Problem to solve: The expected output is each line below containing "html", copied in full.
-- -- --
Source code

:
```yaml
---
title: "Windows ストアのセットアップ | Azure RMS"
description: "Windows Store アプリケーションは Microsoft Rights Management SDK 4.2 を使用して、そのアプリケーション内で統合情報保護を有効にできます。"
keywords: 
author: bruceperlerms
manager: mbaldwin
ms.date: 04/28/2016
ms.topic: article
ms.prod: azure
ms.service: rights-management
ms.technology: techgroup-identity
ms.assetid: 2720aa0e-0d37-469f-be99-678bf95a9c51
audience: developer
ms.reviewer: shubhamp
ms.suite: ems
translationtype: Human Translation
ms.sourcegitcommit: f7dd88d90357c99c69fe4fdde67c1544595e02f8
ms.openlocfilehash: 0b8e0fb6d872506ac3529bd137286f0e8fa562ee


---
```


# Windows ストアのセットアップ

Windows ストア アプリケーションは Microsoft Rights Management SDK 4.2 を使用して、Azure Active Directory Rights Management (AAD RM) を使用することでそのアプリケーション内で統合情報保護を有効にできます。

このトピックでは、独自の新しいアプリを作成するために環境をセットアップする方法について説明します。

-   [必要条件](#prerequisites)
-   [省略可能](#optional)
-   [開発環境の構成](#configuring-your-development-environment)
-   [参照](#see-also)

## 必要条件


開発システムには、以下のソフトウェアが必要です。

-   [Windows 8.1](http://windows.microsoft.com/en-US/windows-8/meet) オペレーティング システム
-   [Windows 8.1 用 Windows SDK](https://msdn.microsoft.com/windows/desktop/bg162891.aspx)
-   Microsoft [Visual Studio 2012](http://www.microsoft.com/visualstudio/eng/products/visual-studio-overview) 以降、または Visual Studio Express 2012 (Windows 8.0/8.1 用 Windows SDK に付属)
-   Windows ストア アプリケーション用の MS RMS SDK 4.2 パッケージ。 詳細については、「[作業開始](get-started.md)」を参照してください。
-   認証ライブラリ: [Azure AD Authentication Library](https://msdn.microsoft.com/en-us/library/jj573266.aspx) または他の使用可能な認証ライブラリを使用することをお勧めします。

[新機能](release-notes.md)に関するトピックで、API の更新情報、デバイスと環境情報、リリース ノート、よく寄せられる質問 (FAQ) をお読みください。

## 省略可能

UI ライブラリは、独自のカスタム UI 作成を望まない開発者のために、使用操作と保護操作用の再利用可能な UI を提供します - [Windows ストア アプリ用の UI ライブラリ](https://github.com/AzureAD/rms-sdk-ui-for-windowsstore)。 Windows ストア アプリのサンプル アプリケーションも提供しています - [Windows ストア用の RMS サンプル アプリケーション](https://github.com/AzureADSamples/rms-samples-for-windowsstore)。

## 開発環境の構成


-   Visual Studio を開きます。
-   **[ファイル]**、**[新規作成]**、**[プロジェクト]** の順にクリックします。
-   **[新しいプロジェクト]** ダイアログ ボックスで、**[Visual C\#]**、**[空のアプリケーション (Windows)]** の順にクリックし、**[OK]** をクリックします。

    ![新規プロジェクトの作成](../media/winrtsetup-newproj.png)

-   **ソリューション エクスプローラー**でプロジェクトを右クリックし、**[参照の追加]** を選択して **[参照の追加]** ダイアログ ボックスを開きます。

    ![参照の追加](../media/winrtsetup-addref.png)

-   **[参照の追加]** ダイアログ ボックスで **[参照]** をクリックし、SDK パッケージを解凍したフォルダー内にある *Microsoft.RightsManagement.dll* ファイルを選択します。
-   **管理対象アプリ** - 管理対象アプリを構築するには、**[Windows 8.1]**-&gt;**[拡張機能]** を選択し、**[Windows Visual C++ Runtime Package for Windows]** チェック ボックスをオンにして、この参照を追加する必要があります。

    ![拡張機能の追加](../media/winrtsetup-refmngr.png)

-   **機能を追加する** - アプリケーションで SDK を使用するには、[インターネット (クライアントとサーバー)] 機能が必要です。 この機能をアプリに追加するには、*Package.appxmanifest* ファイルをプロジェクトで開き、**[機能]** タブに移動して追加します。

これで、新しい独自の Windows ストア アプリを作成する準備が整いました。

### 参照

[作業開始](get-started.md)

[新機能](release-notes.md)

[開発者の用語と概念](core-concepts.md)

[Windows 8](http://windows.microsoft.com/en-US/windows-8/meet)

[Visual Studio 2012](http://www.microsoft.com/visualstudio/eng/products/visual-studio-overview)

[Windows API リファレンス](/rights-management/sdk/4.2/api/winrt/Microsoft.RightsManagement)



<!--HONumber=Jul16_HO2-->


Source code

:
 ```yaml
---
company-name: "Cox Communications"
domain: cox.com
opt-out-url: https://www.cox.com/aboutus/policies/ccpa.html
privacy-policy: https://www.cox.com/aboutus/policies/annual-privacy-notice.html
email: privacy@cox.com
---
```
-- -- --
Reply to the task:
opt-out-url: https://www.cox.com/aboutus/policies/ccpa.html
privacy-policy: https://www.cox.com/aboutus/policies/annual-privacy-notice.html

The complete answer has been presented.